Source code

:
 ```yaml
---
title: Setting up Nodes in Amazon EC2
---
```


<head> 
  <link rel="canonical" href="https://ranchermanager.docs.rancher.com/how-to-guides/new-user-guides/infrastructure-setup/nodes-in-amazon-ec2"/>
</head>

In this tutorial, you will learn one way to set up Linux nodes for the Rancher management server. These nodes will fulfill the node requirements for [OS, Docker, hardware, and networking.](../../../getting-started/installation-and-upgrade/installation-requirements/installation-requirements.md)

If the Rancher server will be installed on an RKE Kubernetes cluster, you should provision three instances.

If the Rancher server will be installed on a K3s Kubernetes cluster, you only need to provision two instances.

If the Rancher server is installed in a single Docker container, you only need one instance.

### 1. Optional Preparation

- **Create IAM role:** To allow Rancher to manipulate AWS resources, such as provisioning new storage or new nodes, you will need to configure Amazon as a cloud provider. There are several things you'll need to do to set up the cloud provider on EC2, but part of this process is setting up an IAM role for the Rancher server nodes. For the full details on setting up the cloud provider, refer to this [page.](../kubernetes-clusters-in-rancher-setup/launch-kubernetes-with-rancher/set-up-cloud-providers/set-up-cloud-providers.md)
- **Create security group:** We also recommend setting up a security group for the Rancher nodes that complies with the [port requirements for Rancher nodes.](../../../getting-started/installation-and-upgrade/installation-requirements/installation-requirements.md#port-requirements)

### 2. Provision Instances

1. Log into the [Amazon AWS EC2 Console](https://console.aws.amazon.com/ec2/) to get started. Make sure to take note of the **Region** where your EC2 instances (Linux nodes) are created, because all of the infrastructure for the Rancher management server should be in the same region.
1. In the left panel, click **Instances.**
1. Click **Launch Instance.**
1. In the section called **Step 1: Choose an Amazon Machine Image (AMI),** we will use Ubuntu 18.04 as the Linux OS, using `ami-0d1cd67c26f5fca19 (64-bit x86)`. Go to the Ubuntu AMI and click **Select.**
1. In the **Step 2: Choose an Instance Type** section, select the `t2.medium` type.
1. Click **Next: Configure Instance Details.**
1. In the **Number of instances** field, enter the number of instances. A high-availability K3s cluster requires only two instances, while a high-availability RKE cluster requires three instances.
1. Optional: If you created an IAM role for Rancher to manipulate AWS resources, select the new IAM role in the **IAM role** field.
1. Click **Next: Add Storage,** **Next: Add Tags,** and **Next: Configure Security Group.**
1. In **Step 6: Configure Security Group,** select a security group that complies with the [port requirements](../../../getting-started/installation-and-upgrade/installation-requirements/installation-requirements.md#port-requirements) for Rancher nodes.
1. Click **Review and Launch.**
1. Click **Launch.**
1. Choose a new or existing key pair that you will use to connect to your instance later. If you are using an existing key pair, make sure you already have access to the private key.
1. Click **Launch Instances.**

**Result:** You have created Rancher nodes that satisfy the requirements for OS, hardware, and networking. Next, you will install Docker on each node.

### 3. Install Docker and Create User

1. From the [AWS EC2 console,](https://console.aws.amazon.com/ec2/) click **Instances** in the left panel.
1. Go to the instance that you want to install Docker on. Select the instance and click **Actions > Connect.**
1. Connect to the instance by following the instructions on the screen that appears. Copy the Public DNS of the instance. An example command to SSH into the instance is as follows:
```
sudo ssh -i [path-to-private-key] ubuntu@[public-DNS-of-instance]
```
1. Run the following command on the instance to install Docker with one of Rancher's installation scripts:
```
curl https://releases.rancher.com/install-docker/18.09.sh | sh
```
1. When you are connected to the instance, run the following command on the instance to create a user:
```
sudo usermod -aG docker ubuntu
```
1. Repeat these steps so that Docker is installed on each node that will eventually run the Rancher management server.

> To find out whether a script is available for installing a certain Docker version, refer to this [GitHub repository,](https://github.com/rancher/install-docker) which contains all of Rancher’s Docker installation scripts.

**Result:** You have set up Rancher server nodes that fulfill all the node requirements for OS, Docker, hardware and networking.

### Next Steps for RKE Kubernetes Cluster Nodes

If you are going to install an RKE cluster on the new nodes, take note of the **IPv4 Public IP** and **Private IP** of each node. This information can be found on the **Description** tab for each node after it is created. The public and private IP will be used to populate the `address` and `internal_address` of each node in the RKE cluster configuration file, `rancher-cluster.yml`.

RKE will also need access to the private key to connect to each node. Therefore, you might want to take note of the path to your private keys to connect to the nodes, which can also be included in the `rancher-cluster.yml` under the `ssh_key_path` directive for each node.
****
**Instructions for the task**
Nothing should be returned except the lines from the first line of the data above through the line with "If the Rancher server is", each one exact.

**Result of the task**
Source code

:
 ```yaml
---
title: Setting up Nodes in Amazon EC2
---
```


<head> 
  <link rel="canonical" href="https://ranchermanager.docs.rancher.com/how-to-guides/new-user-guides/infrastructure-setup/nodes-in-amazon-ec2"/>
</head>

In this tutorial, you will learn one way to set up Linux nodes for the Rancher management server. These nodes will fulfill the node requirements for [OS, Docker, hardware, and networking.](../../../getting-started/installation-and-upgrade/installation-requirements/installation-requirements.md)

If the Rancher server will be installed on an RKE Kubernetes cluster, you should provision three instances.

If the Rancher server will be installed on a K3s Kubernetes cluster, you only need to provision two instances.

If the Rancher server is installed in a single Docker container, you only need one instance.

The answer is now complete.